To be honest, I felt a little like the Illinois man from one Lincoln story: when he was confronted by a local citizens’ committee with the prospect of being tarred and feathered and run out of town on a rail, he announced, “If it weren’t for the honor of the thing, I’d just as soon it happened to someone else.”
On the morning of Tuesday, February 22, I awoke around 4:30 a.m., dressed myself in khaki pants, a bland collarless shirt and threw on an olive green leather jacket, into the inside pocket of which I had placed, as a precaution, a folding knife with a bone handle and a 3-inch, hooked blade. I took it for protection, keeping in mind my previous trip to Fort Jackson.
As my father drove out of our neighborhood, and turned right onto Paulsen Street, I experienced a slight feeling of déjà vu as we passed through the pre-dawn streets of Savannah, no doubt, due in part to having made the identical trip only a month or so before.
Arriving at the bus station, this time, though, my anxiety was somewhat relieved to discover an old acquaintance from high school, Carl Youmans, also waiting for the bus. Carl was a rather small, thin young man with dark, wavy, almost greasy hair, flashing blue eyes and freckles. Aside from Carl and I, I think almost all the other young men on our bus were black. Although Carl was somewhat athletic–I remembered he had been on the track team, he struck me as too small somehow, too thin, and much too nice of a guy to be transformed into a government killer. I thought it far more likely that guys like me and Carl were the types who got killed by the enemy, rather than the other way around. But, truthfully, at this point, I was more concerned about just making it through that first day.
Fresh off the bus at the induction station and still dressed in our civilian clothes, the sixty of us were led directly into a small wooden building. It was empty, except for what looked to be a large wooden table about waist-high that occupied the center of the room. Silently, each man with his own thoughts, we filed in through the only door and then circled around the table until everyone was in the room. We turned to face the empty table.
I glanced across the room at the odd assortment of young men. They reminded me of the type of people you might see filing out of football game in a strange town. When we were all inside, someone closed the door behind us. An unusual feature of this table was that it had a “lip”, as if someone had nailed 2” X 6” boards all the way around its perimeter, so that it resembled nothing more than a very large shallow box supported upon wooden legs. “All right…” said someone in authority, “…anyone who has any guns, knives, or weapons of any kind, please place them on the table at this time…..”
I thought to myself, “…guns…?” What do they think we are—a bunch of common criminals?”
Just then I remembered that, in fact, I, myself, had stuck a knife in my inside jacket pocket.
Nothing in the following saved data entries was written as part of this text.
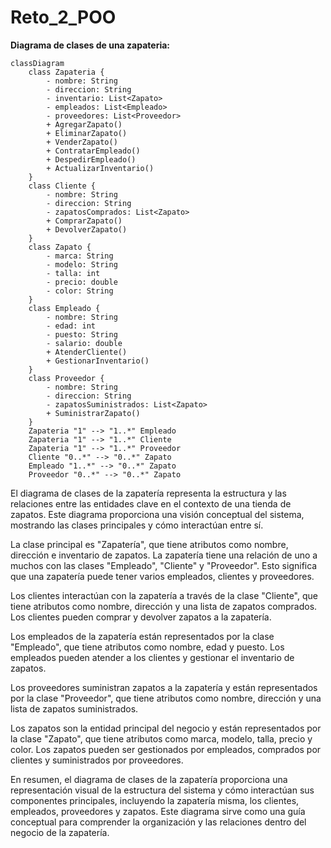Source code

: # Reto_2_POO
**Diagrama de clases de una zapateria:**
```mermaid
classDiagram
    class Zapateria {
        - nombre: String
        - direccion: String
        - inventario: List<Zapato>
        - empleados: List<Empleado>
        - proveedores: List<Proveedor>
        + AgregarZapato()
        + EliminarZapato()
        + VenderZapato()
        + ContratarEmpleado()
        + DespedirEmpleado()
        + ActualizarInventario()
    }
    class Cliente {
        - nombre: String
        - direccion: String
        - zapatosComprados: List<Zapato>
        + ComprarZapato()
        + DevolverZapato()
    }
    class Zapato {
        - marca: String
        - modelo: String
        - talla: int
        - precio: double
        - color: String
    }
    class Empleado {
        - nombre: String
        - edad: int
        - puesto: String
        - salario: double
        + AtenderCliente()
        + GestionarInventario()
    }
    class Proveedor {
        - nombre: String
        - direccion: String
        - zapatosSuministrados: List<Zapato>
        + SuministrarZapato()
    }
    Zapateria "1" --> "1..*" Empleado
    Zapateria "1" --> "1..*" Cliente
    Zapateria "1" --> "1..*" Proveedor
    Cliente "0..*" --> "0..*" Zapato
    Empleado "1..*" --> "0..*" Zapato
    Proveedor "0..*" --> "0..*" Zapato

```
El diagrama de clases de la zapatería representa la estructura y las relaciones entre las entidades clave en el contexto de una tienda de zapatos. Este diagrama proporciona una visión conceptual del sistema, mostrando las clases principales y cómo interactúan entre sí.

La clase principal es "Zapatería", que tiene atributos como nombre, dirección e inventario de zapatos. La zapatería tiene una relación de uno a muchos con las clases "Empleado", "Cliente" y "Proveedor". Esto significa que una zapatería puede tener varios empleados, clientes y proveedores.

Los clientes interactúan con la zapatería a través de la clase "Cliente", que tiene atributos como nombre, dirección y una lista de zapatos comprados. Los clientes pueden comprar y devolver zapatos a la zapatería.

Los empleados de la zapatería están representados por la clase "Empleado", que tiene atributos como nombre, edad y puesto. Los empleados pueden atender a los clientes y gestionar el inventario de zapatos.

Los proveedores suministran zapatos a la zapatería y están representados por la clase "Proveedor", que tiene atributos como nombre, dirección y una lista de zapatos suministrados.

Los zapatos son la entidad principal del negocio y están representados por la clase "Zapato", que tiene atributos como marca, modelo, talla, precio y color. Los zapatos pueden ser gestionados por empleados, comprados por clientes y suministrados por proveedores.

En resumen, el diagrama de clases de la zapatería proporciona una representación visual de la estructura del sistema y cómo interactúan sus componentes principales, incluyendo la zapatería misma, los clientes, empleados, proveedores y zapatos. Este diagrama sirve como una guía conceptual para comprender la organización y las relaciones dentro del negocio de la zapatería.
While I was pondering this embarrassing realization, there was much shuffling of feet and reaching into pockets all around the room, accompanied by the kinds of sounds that heavy metal objects make when placed upon a wooden table.
It seemed as though everyone in the room had been armed with something, as pistols, knives of various kinds, and even a pair of brass knuckles rattled out onto the table.
“Your personal property will follow you wherever you are stationed in this man’s army…” said a loud, authoritative, but disembodied voice from somewhere across the room.
I remember thinking, “…that’s good, I would kind of like to get my knife back when I leave the service. It was a present from a friend.”
Needless to say, I never saw that knife again.